I have a short somewhere and can't find it. I was running trains Saturday evening. All was well. Sunday afternoon I went to run again and I have a short and can't find it. Is there a way to zero in on a short?


----------



## NIMT (Jan 6, 2011)

What DCC system are you running and how big is your layout and any other details.


----------



## Lester Perry (Nov 7, 2008)

MRC advance squared. It is one block. Two 3 track hidden yards one 12 track yard. double main 450 square feet. several businesses with tracks. Also a short line. I don't know how else to describe it.


----------



## NIMT (Jan 6, 2011)

Check all the tracks for any rolling stock that have left the rails.
Remove all rolling stock and engines.
Disconnect DCC controller and make sure unit will operate disconnected.
Most of the time the track problem will be at a turnout.
Check all the switch /turnouts for proper operation.
Break up the layout into sections and eliminate sections.


----------



## Lester Perry (Nov 7, 2008)

I have done that.
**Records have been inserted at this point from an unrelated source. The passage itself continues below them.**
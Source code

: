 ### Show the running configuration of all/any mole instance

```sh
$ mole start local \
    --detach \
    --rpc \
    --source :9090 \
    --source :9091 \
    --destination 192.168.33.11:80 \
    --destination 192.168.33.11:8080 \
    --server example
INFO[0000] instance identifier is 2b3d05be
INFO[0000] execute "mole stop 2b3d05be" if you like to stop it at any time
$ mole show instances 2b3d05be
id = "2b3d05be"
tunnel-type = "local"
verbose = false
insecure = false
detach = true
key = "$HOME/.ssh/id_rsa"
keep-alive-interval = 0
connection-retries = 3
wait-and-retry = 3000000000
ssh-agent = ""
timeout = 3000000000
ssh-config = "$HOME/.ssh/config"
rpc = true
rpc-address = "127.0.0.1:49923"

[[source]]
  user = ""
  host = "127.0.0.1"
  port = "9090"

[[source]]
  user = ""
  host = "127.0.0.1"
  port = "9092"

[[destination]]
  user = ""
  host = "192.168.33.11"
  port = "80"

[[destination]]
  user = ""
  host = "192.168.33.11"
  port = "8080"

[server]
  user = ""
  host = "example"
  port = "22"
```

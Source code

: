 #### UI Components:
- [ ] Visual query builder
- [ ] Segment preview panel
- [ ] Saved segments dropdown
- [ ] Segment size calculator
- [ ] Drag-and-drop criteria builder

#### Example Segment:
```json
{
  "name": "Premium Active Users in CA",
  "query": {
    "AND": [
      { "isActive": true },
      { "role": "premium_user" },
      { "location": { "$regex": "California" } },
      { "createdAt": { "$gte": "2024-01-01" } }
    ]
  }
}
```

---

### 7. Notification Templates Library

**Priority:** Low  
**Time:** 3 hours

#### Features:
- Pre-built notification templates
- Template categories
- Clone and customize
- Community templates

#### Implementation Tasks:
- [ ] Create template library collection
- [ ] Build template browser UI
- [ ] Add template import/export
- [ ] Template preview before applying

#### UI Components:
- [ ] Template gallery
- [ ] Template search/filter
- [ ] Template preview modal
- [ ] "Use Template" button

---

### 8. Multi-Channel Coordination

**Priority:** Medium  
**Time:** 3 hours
I guess I need to start rewiring making blocks.


----------



## mopac (Feb 24, 2011)

Try a different engine. (if you haven't)


----------



## Lester Perry (Nov 7, 2008)

there are around 15 locomotives on the track at all times. I am now narrowing it down. I think it will be short order tomorrow to finding it if I get to work on it.


----------



## gunrunnerjohn (Nov 10, 2010)

Well, first step it to remove ALL the locomotives and then replace them one at a time. If it's one of those, you'll nail it down. I'd remove any rolling stock as well.


----------



## Big Ed (Jun 16, 2009)

Hey Lester,

Are you sure the mice didn't come back to your block house and are eating the wires up?


----------